It’s been years since I have read Gulag Archipelago, years in which the Soviet state has fallen, Russia becomes a real word, not an imprecise synonym of “Soviet”, years in which I felt the essential Solzhenitsyn was in First Circle and Cancer Ward, and Cancer Ward began to have prmacy over First Circle as the greatest novel, for it was the most universal.
So because Thomas lists Gulag as one of Aleksandr Isayevich’s best books, and because I have a paperback copy in the local library, I take it up. It is one of the first English paperback editions, the cover design I well remember, grey with blue letters, the slightly delineated figures standing in a group behind barbed wire (essentially heads ahd shoulders, only a few lines for legs). But the first startling thing, this book I remember so well, somehow in the years since 1974 has acquired quite small print. I can read it, even the footnote, but why did I never notice before how small the letters were?
The narrative grabs as before, although with a difference. The details, the names I don’t know (Levitan, Krylenko, Tambov province, etc. etc.), pour across the pages as before. But in the 70’s I read these names and tried to remember them, for this was important, this was how the Soviet Union began, now I read them and think of ancient history. There was a Soviet Union once, my daughter will be able to say she and it were briefly alive together, it ended three weeks before her second birthday. But Solzhenitsyn’s writing is still as good, the same humanity and delightful ironies flow with the unknown names.
And then I am in the Bluecaps chapter, and the great words “If only it were all so simple! If only there were evil people somewhere insidiously committing evil deeds, and it were necessary only to separate them from the rest of us and destroy them. But the line dividing good and evil cuts through the heart of every human being. And who is willing to destroy a piece of his heart?” And the next morning I read about the bit of God’s heaven condemned to float above the Lubyanka, and when I put the book down to start the morning commute, I walk outside, and above the sky attracts my eye, the pink glowing cloud glows brighter to my mind because Aleksandr Isayevich has written about how precious sky can be to a prisoner.

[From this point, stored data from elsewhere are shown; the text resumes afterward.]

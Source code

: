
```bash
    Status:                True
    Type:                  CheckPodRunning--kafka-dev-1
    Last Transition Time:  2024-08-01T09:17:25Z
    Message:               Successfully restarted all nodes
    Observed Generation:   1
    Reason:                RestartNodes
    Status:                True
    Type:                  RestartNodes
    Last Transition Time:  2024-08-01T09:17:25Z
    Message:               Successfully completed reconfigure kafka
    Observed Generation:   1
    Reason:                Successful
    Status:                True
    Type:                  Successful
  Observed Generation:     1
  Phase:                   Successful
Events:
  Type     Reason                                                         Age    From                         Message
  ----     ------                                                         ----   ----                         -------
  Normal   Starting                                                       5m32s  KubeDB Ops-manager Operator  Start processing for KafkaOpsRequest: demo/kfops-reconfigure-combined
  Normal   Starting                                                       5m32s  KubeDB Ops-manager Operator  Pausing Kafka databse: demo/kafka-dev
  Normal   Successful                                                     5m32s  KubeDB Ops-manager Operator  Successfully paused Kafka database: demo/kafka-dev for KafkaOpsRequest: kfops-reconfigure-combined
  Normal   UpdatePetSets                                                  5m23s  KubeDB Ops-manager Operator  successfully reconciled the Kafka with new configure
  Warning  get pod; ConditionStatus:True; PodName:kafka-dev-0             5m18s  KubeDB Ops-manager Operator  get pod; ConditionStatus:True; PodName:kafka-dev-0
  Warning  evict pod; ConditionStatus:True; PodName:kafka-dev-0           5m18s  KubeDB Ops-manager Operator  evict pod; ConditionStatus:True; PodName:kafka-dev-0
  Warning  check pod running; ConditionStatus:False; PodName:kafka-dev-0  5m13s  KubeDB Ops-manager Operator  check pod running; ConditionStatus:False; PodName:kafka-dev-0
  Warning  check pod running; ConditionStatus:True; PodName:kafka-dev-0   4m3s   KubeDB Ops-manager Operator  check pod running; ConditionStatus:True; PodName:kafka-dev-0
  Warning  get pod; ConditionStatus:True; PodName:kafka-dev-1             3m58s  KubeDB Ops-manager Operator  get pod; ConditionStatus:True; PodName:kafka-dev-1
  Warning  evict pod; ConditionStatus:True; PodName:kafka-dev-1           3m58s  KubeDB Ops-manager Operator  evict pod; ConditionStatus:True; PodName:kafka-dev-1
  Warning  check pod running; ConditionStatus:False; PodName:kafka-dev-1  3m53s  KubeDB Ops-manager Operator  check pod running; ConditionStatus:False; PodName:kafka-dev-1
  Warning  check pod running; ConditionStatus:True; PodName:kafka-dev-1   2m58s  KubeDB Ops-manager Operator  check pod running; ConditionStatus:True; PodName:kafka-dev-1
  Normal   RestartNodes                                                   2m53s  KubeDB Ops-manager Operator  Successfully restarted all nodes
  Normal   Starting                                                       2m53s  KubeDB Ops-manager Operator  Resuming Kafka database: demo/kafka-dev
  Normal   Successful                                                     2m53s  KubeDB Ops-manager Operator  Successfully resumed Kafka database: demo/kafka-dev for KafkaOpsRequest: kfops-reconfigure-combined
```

Why is the story still great, even though it is no longer immediately relevant? Why is it still precious to me, even though the reality that the USSR as an evil empire is no longer a new idea? One thing, Solzhenitsyn writes in my internal language, the idea that all around are details which can become precious as we examine them. A small patch of sky, a small bowl of food is precious. Another enjoyable thing is Solzhenitsyn’s use of irony. “those present immediately broke open the ice encasing the specimens and devoured them with relish on the spot.” (first paragraph of preface).